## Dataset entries

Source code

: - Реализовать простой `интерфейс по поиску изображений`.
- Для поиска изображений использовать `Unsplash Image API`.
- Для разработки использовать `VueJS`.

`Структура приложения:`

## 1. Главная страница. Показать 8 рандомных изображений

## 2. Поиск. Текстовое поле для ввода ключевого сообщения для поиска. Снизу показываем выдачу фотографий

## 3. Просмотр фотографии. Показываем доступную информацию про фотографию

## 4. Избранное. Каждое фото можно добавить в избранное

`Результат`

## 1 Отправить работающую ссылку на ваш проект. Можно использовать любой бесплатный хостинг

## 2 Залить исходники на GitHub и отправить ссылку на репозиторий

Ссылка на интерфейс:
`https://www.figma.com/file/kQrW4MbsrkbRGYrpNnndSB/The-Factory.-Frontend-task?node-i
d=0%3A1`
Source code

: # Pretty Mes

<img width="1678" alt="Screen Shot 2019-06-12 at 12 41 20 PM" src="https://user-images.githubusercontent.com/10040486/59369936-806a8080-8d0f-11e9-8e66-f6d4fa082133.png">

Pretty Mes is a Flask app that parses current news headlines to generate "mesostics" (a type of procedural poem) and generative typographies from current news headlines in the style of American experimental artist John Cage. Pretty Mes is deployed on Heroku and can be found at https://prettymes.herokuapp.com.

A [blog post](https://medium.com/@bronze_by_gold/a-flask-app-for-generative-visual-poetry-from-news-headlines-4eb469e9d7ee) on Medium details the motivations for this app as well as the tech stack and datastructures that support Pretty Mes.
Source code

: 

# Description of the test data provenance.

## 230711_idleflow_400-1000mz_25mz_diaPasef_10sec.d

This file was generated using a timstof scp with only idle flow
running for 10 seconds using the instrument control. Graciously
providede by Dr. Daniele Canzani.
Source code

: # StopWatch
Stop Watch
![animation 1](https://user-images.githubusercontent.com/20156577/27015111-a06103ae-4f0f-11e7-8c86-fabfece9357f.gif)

## PROBLEM TO WORK ON
Find the line with "providede by Dr. Daniele Canzani." in the data above. Restate it and all later lines word for word, ending with the last line.

## EXERCISE SOLUTION
providede by Dr. Daniele Canzani.
Source code

: # StopWatch
Stop Watch
![animation 1](https://user-images.githubusercontent.com/20156577/27015111-a06103ae-4f0f-11e7-8c86-fabfece9357f.gif)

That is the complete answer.